Unable to direct script to BUSCO analysis output

Question

Unable to direct script to BUSCO analysis output

SAMtoBAM opened this issue 2 years ago · comments

Hi there,

I am unsure of how to direct the script with the directory option to the BUSCO resuls.
I ran busco on all my genomes as below

busco -m genome -i ${genome}.fa -o busco_analyses/busco.${genome} -l eurotiales_odb10

so all the 'busco.genome' output folders are placed in the same directory but when I use this directory in your script as such

python BUSCO_phylogenomics/BUSCO_phylogenomics.py -d busco_analyses/ -o BUSCO_phylogenomics_results/ --supertree --threads 30

it doesn't find any BUSCOs and I get this:

19-09-2022 08:52:31 Starting BUSCO Phylogenomics Pipeline
Found 0 BUSCO runs:

BUSCO # Species Single Copy
19-09-2022 08:52:31 0 BUSCOs were found

19-09-2022 08:52:31 Beginning SUPERTREE Analysis

19-09-2022 08:52:31 0 BUSCOs are present and single copy in at least 4 species

What is -d actually looking for?

Thanks!

SAMtoBAM · Answer 1 · Mon Sep 19 2022 17:35:40 GMT+0800 (China Standard Time)
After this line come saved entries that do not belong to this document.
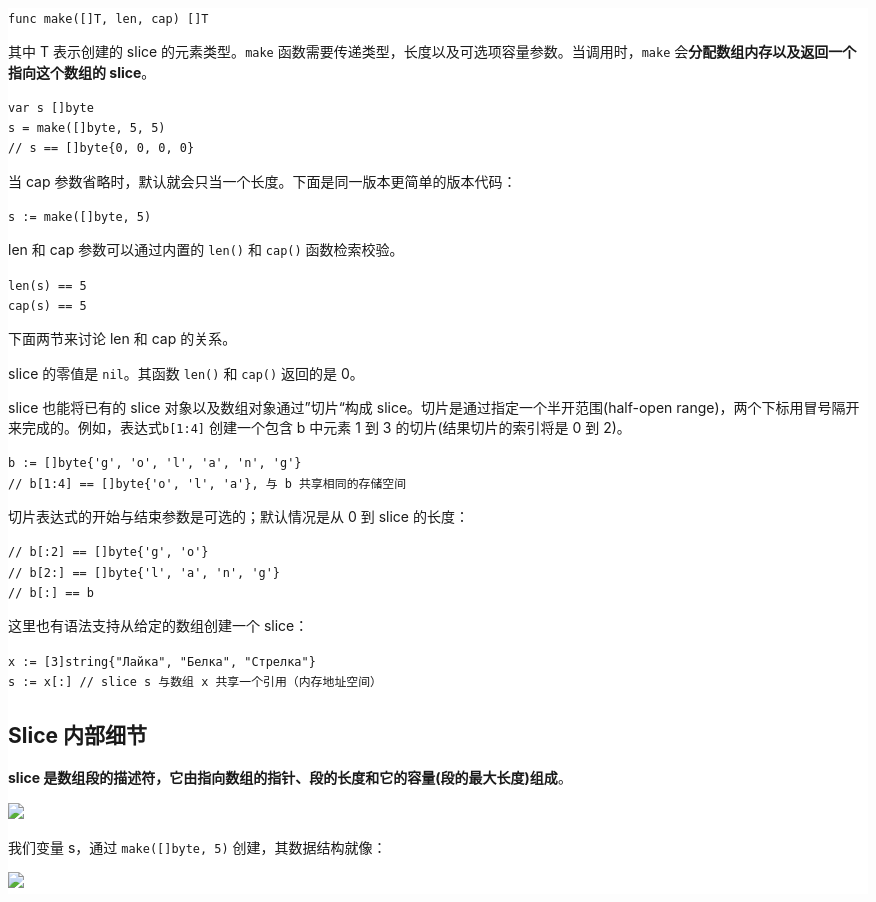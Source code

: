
 ```
func make([]T, len, cap) []T
```

其中 T 表示创建的 slice 的元素类型。`make` 函数需要传递类型，长度以及可选项容量参数。当调用时，`make` 会**分配数组内存以及返回一个指向这个数组的 slice**。

```
var s []byte
s = make([]byte, 5, 5)
// s == []byte{0, 0, 0, 0}
```

当 cap 参数省略时，默认就会只当一个长度。下面是同一版本更简单的版本代码：

```
s := make([]byte, 5)
```

len 和 cap 参数可以通过内置的 `len()` 和 `cap()` 函数检索校验。

```
len(s) == 5
cap(s) == 5
```

下面两节来讨论 len 和 cap 的关系。

slice 的零值是 `nil`。其函数 `len()` 和 `cap()` 返回的是 0。

slice 也能将已有的 slice 对象以及数组对象通过”切片“构成 slice。切片是通过指定一个半开范围(half-open range)，两个下标用冒号隔开来完成的。例如，表达式`b[1:4]` 创建一个包含 b 中元素 1 到 3 的切片(结果切片的索引将是 0 到 2)。

```
b := []byte{'g', 'o', 'l', 'a', 'n', 'g'}
// b[1:4] == []byte{'o', 'l', 'a'}, 与 b 共享相同的存储空间
```

切片表达式的开始与结束参数是可选的；默认情况是从 0 到 slice 的长度：

```
// b[:2] == []byte{'g', 'o'}
// b[2:] == []byte{'l', 'a', 'n', 'g'}
// b[:] == b
```

这里也有语法支持从给定的数组创建一个 slice：

```
x := [3]string{"Лайка", "Белка", "Стрелка"}
s := x[:] // slice s 与数组 x 共享一个引用（内存地址空间）
```

## Slice 内部细节

**slice 是数组段的描述符，它由指向数组的指针、段的长度和它的容量(段的最大长度)组成**。

![](https://go.dev/blog/slices-intro/slice-struct.png)

我们变量 s，通过 `make([]byte, 5)` 创建，其数据结构就像：

![](https://go.dev/blog/slices-intro/slice-1.png)
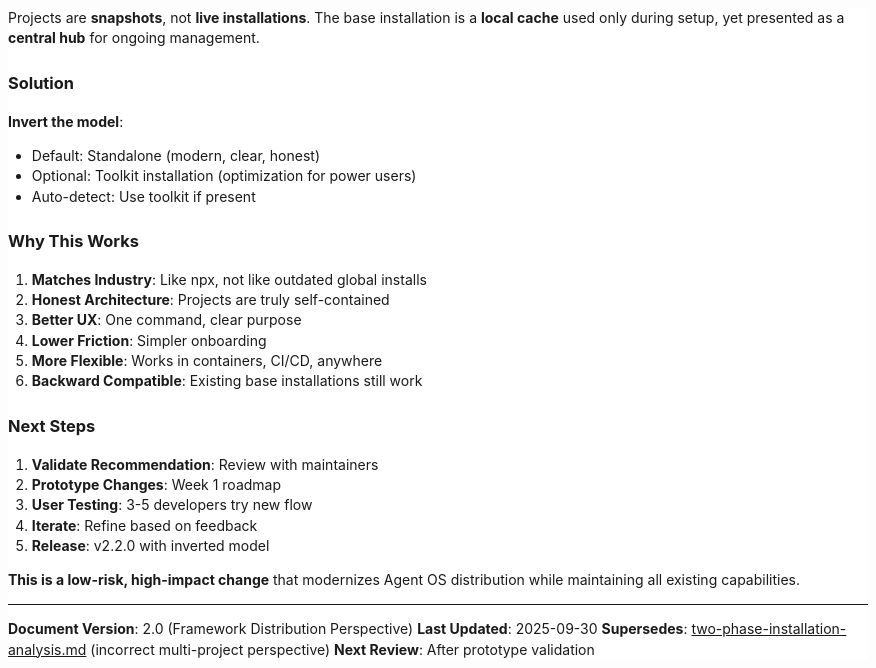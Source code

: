 Projects are **snapshots**, not **live installations**. The base installation is a **local cache** used only during setup, yet presented as a **central hub** for ongoing management.

### Solution

**Invert the model**:
- Default: Standalone (modern, clear, honest)
- Optional: Toolkit installation (optimization for power users)
- Auto-detect: Use toolkit if present

### Why This Works

1. **Matches Industry**: Like npx, not like outdated global installs
2. **Honest Architecture**: Projects are truly self-contained
3. **Better UX**: One command, clear purpose
4. **Lower Friction**: Simpler onboarding
5. **More Flexible**: Works in containers, CI/CD, anywhere
6. **Backward Compatible**: Existing base installations still work

### Next Steps

1. **Validate Recommendation**: Review with maintainers
2. **Prototype Changes**: Week 1 roadmap
3. **User Testing**: 3-5 developers try new flow
4. **Iterate**: Refine based on feedback
5. **Release**: v2.2.0 with inverted model

**This is a low-risk, high-impact change** that modernizes Agent OS distribution while maintaining all existing capabilities.

---

**Document Version**: 2.0 (Framework Distribution Perspective)
**Last Updated**: 2025-09-30
**Supersedes**: [two-phase-installation-analysis.md](two-phase-installation-analysis.md) (incorrect multi-project perspective)
**Next Review**: After prototype validation
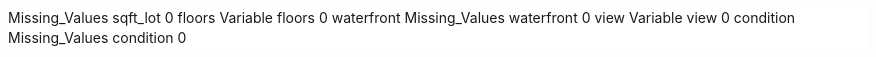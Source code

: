 <td style="text-align:left;">
Missing_Values
</td>
<td style="text-align:left;">
sqft_lot
</td>
<td style="text-align:right;">
0
</td>
</tr>
<tr>
<td style="text-align:left;font-weight: bold;">
floors
</td>
<td style="text-align:left;">
Variable
</td>
<td style="text-align:left;">
floors
</td>
<td style="text-align:right;">
0
</td>
</tr>
<tr>
<td style="text-align:left;font-weight: bold;">
waterfront
</td>
<td style="text-align:left;">
Missing_Values
</td>
<td style="text-align:left;">
waterfront
</td>
<td style="text-align:right;">
0
</td>
</tr>
<tr>
<td style="text-align:left;font-weight: bold;">
view
</td>
<td style="text-align:left;">
Variable
</td>
<td style="text-align:left;">
view
</td>
<td style="text-align:right;">
0
</td>
</tr>
<tr>
<td style="text-align:left;font-weight: bold;">
condition
</td>
<td style="text-align:left;">
Missing_Values
</td>
<td style="text-align:left;">
condition
</td>
<td style="text-align:right;">
0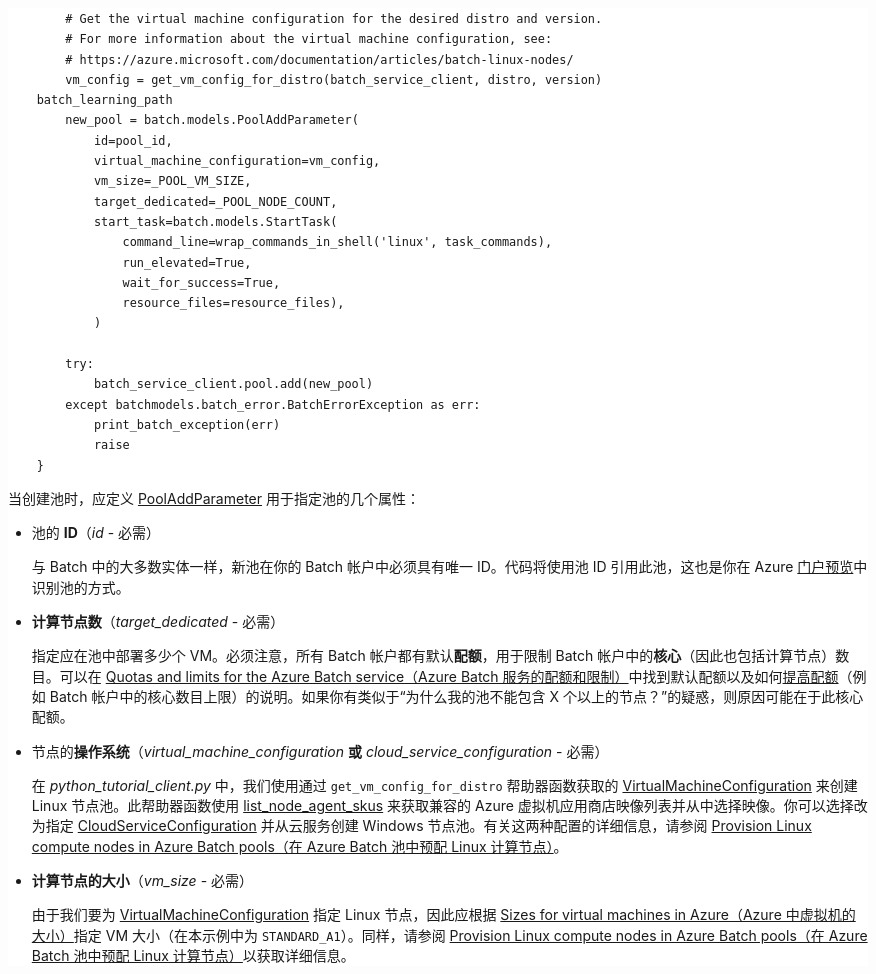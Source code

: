 		    # Get the virtual machine configuration for the desired distro and version.
		    # For more information about the virtual machine configuration, see:
		    # https://azure.microsoft.com/documentation/articles/batch-linux-nodes/
		    vm_config = get_vm_config_for_distro(batch_service_client, distro, version)
		batch_learning_path
		    new_pool = batch.models.PoolAddParameter(
		        id=pool_id,
		        virtual_machine_configuration=vm_config,
		        vm_size=_POOL_VM_SIZE,
		        target_dedicated=_POOL_NODE_COUNT,
		        start_task=batch.models.StartTask(
		            command_line=wrap_commands_in_shell('linux', task_commands),
		            run_elevated=True,
		            wait_for_success=True,
		            resource_files=resource_files),
		        )
		
		    try:
		        batch_service_client.pool.add(new_pool)
		    except batchmodels.batch_error.BatchErrorException as err:
		        print_batch_exception(err)
		        raise
		}


当创建池时，应定义 [PoolAddParameter][py_pooladdparam] 用于指定池的几个属性：

- 池的 **ID**（*id* - 必需）<p/>与 Batch 中的大多数实体一样，新池在你的 Batch 帐户中必须具有唯一 ID。代码将使用池 ID 引用此池，这也是你在 Azure [门户预览][azure_portal]中识别池的方式。

- **计算节点数**（*target\_dedicated* - 必需）<p/>指定应在池中部署多少个 VM。必须注意，所有 Batch 帐户都有默认**配额**，用于限制 Batch 帐户中的**核心**（因此也包括计算节点）数目。可以在 [Quotas and limits for the Azure Batch service（Azure Batch 服务的配额和限制）](/documentation/articles/batch-quota-limit/)中找到默认配额以及如何[提高配额](/documentation/articles/batch-quota-limit/#increase-a-quota)（例如 Batch 帐户中的核心数目上限）的说明。如果你有类似于“为什么我的池不能包含 X 个以上的节点？”的疑惑，则原因可能在于此核心配额。

- 节点的**操作系统**（*virtual\_machine\_configuration* **或** *cloud\_service\_configuration* - 必需）<p/>在 *python\_tutorial\_client.py* 中，我们使用通过 `get_vm_config_for_distro` 帮助器函数获取的 [VirtualMachineConfiguration][py_vm_config] 来创建 Linux 节点池。此帮助器函数使用 [list\_node\_agent\_skus][py_list_skus] 来获取兼容的 Azure 虚拟机应用商店映像列表并从中选择映像。你可以选择改为指定 [CloudServiceConfiguration][py_cs_config] 并从云服务创建 Windows 节点池。有关这两种配置的详细信息，请参阅 [Provision Linux compute nodes in Azure Batch pools（在 Azure Batch 池中预配 Linux 计算节点）](/documentation/articles/batch-linux-nodes/)。

- **计算节点的大小**（*vm\_size* - 必需）<p/>由于我们要为 [VirtualMachineConfiguration][py_vm_config] 指定 Linux 节点，因此应根据 [Sizes for virtual machines in Azure（Azure 中虚拟机的大小）](/documentation/articles/virtual-machines-linux-sizes/)指定 VM 大小（在本示例中为 `STANDARD_A1`）。同样，请参阅 [Provision Linux compute nodes in Azure Batch pools（在 Azure Batch 池中预配 Linux 计算节点）](/documentation/articles/batch-linux-nodes/)以获取详细信息。


[azure_batch]: /services/batch/
[azure_free_account]: /pricing/1rmb-trial-full/?form-type=identityauth
[azure_portal]: https://portal.azure.cn
[blog_linux]: http://blogs.technet.com/b/windowshpc/archive/2016/03/30/introducing-linux-support-on-azure-batch.aspx
[github_samples]: https://github.com/Azure/azure-batch-samples
[github_samples_common]: https://github.com/Azure/azure-batch-samples/tree/master/CSharp/Common
[github_samples_zip]: https://github.com/Azure/azure-batch-samples/archive/master.zip
[github_topnwords]: https://github.com/Azure/azure-batch-samples/tree/master/CSharp/TopNWords
[nuget_packagemgr]: https://visualstudiogallery.msdn.microsoft.com/27077b70-9dad-4c64-adcf-c7cf6bc9970c
[nuget_restore]: https://docs.nuget.org/consume/package-restore/msbuild-integrated#enabling-package-restore-during-build
[py_account_ops]: http://azure-sdk-for-python.readthedocs.org/en/latest/ref/azure.batch.operations.html#azure.batch.operations.AccountOperations
[py_azure_sdk]: https://pypi.python.org/pypi/azure
[py_batch_docs]: http://azure-sdk-for-python.readthedocs.org/en/latest/ref/azure.batch.html
[py_batch_package]: https://pypi.python.org/pypi/azure-batch
[py_batchserviceclient]: http://azure-sdk-for-python.readthedocs.io/en/latest/ref/azure.batch.html#azure.batch.BatchServiceClient
[py_blockblobservice]: http://azure.github.io/azure-storage-python/ref/azure.storage.blob.blockblobservice.html#azure.storage.blob.blockblobservice.BlockBlobService
[py_cloudtask]: http://azure-sdk-for-python.readthedocs.io/en/latest/ref/azure.batch.models.html#azure.batch.models.CloudTask
[py_computenodeuser]: http://azure-sdk-for-python.readthedocs.org/en/latest/ref/azure.batch.models.html#azure.batch.models.ComputeNodeUser
[py_cs_config]: http://azure-sdk-for-python.readthedocs.io/en/latest/ref/azure.batch.models.html#azure.batch.models.CloudServiceConfiguration
[py_delete_container]: http://azure.github.io/azure-storage-python/ref/azure.storage.blob.baseblobservice.html#azure.storage.blob.baseblobservice.BaseBlobService.delete_container
[py_gen_blob_sas]: http://azure.github.io/azure-storage-python/ref/azure.storage.blob.baseblobservice.html#azure.storage.blob.baseblobservice.BaseBlobService.generate_blob_shared_access_signature
[py_gen_container_sas]: http://azure.github.io/azure-storage-python/ref/azure.storage.blob.baseblobservice.html#azure.storage.blob.baseblobservice.BaseBlobService.generate_container_shared_access_signature
[py_image_ref]: http://azure-sdk-for-python.readthedocs.io/en/latest/ref/azure.batch.models.html#azure.batch.models.ImageReference
[py_imagereference]: http://azure-sdk-for-python.readthedocs.org/en/latest/ref/azure.batch.models.html#azure.batch.models.ImageReference
[py_job]: http://azure-sdk-for-python.readthedocs.io/en/latest/ref/azure.batch.operations.html#azure.batch.operations.JobOperations
[py_jobpreptask]: http://azure-sdk-for-python.readthedocs.io/en/latest/ref/azure.batch.models.html#azure.batch.models.JobPreparationTask
[py_jobreltask]: http://azure-sdk-for-python.readthedocs.io/en/latest/ref/azure.batch.models.html#azure.batch.models.JobReleaseTask
[py_list_skus]: http://azure-sdk-for-python.readthedocs.io/en/latest/ref/azure.batch.operations.html#azure.batch.operations.AccountOperations.list_node_agent_skus
[py_make_blob_url]: http://azure.github.io/azure-storage-python/ref/azure.storage.blob.baseblobservice.html#azure.storage.blob.baseblobservice.BaseBlobService.make_blob_url
[py_pool]: http://azure-sdk-for-python.readthedocs.io/en/latest/ref/azure.batch.operations.html#azure.batch.operations.PoolOperations
[py_pooladdparam]: http://azure-sdk-for-python.readthedocs.io/en/latest/ref/azure.batch.models.html#azure.batch.models.PoolAddParameter
[py_poolinfo]: http://azure-sdk-for-python.readthedocs.io/en/latest/ref/azure.batch.models.html#azure.batch.models.PoolInformation
[py_resource_file]: http://azure-sdk-for-python.readthedocs.io/en/latest/ref/azure.batch.models.html#azure.batch.models.ResourceFile
[py_samples_github]: https://github.com/Azure/azure-batch-samples/tree/master/Python/Batch/
[py_starttask]: http://azure-sdk-for-python.readthedocs.io/en/latest/ref/azure.batch.models.html#azure.batch.models.StartTask
[py_starttask]: http://azure-sdk-for-python.readthedocs.io/en/latest/ref/azure.batch.models.html#azure.batch.models.StartTask
[py_task]: http://azure-sdk-for-python.readthedocs.io/en/latest/ref/azure.batch.models.html#azure.batch.models.CloudTask
[py_taskstate]: http://azure-sdk-for-python.readthedocs.io/en/latest/ref/azure.batch.models.html#azure.batch.models.TaskState
[py_vm_config]: http://azure-sdk-for-python.readthedocs.io/en/latest/ref/azure.batch.models.html#azure.batch.models.VirtualMachineConfiguration
[pypi_batch]: https://pypi.python.org/pypi/azure-batch
[pypi_storage]: https://pypi.python.org/pypi/azure-storage
[pypi_install]: http://python-packaging-user-guide.readthedocs.io/en/latest/installing/
[storage_explorer]: http://storageexplorer.com/
[visual_studio]: https://www.visualstudio.com/products/vs-2015-product-editions
[vm_marketplace]: https://azure.microsoft.com/marketplace/virtual-machines/
[1]: ./media/batch-dotnet-get-started/batch_workflow_01_sm.png 
[2]: ./media/batch-dotnet-get-started/batch_workflow_02_sm.png 
[3]: ./media/batch-dotnet-get-started/batch_workflow_03_sm.png 
[4]: ./media/batch-dotnet-get-started/batch_workflow_04_sm.png 
[5]: ./media/batch-dotnet-get-started/batch_workflow_05_sm.png 
[6]: ./media/batch-dotnet-get-started/batch_workflow_06_sm.png 
[7]: ./media/batch-dotnet-get-started/batch_workflow_07_sm.png 
[8]: ./media/batch-dotnet-get-started/batch_workflow_sm.png 
[9]: ./media/batch-dotnet-get-started/credentials_batch_sm.png 
[10]: ./media/batch-dotnet-get-started/credentials_storage_sm.png 
[11]: ./media/batch-dotnet-get-started/batch_workflow_minimal_sm.png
Ok so I seemed to have found the issue,
That the output for busco results explicitly requires the 'run_' prefix in order to be considered a busco output folder
Then on top of that the busco_sequences output folder which was placed in the 'run_eurotiales_odb10' is not picked up so needs to be moved to the primary directory for the output
So it needs:

INPUT_DIRECTORY/run_*/busco_sequences/*

instead of (where 'busco_output*' could be any prefix for the busco run output and run_eurotiales_odb10 is just due to the lineage used during my busco run)

INPUT/DIRECTORY/busco_output.*/run_eurotiales_odb10/busco_sequences/

or

INPUT/DIRECTORY/run_*/run_eurotiales_odb10/busco_sequences/

I added the option '-l eurotiales_odb10' when running the script and it didn't help pick up this internal output folder
So I just moved all the run_eurotiales_odb10 output files and folders into the main output folder for each genome and renamed all the busco output folder run_genome AND it worked.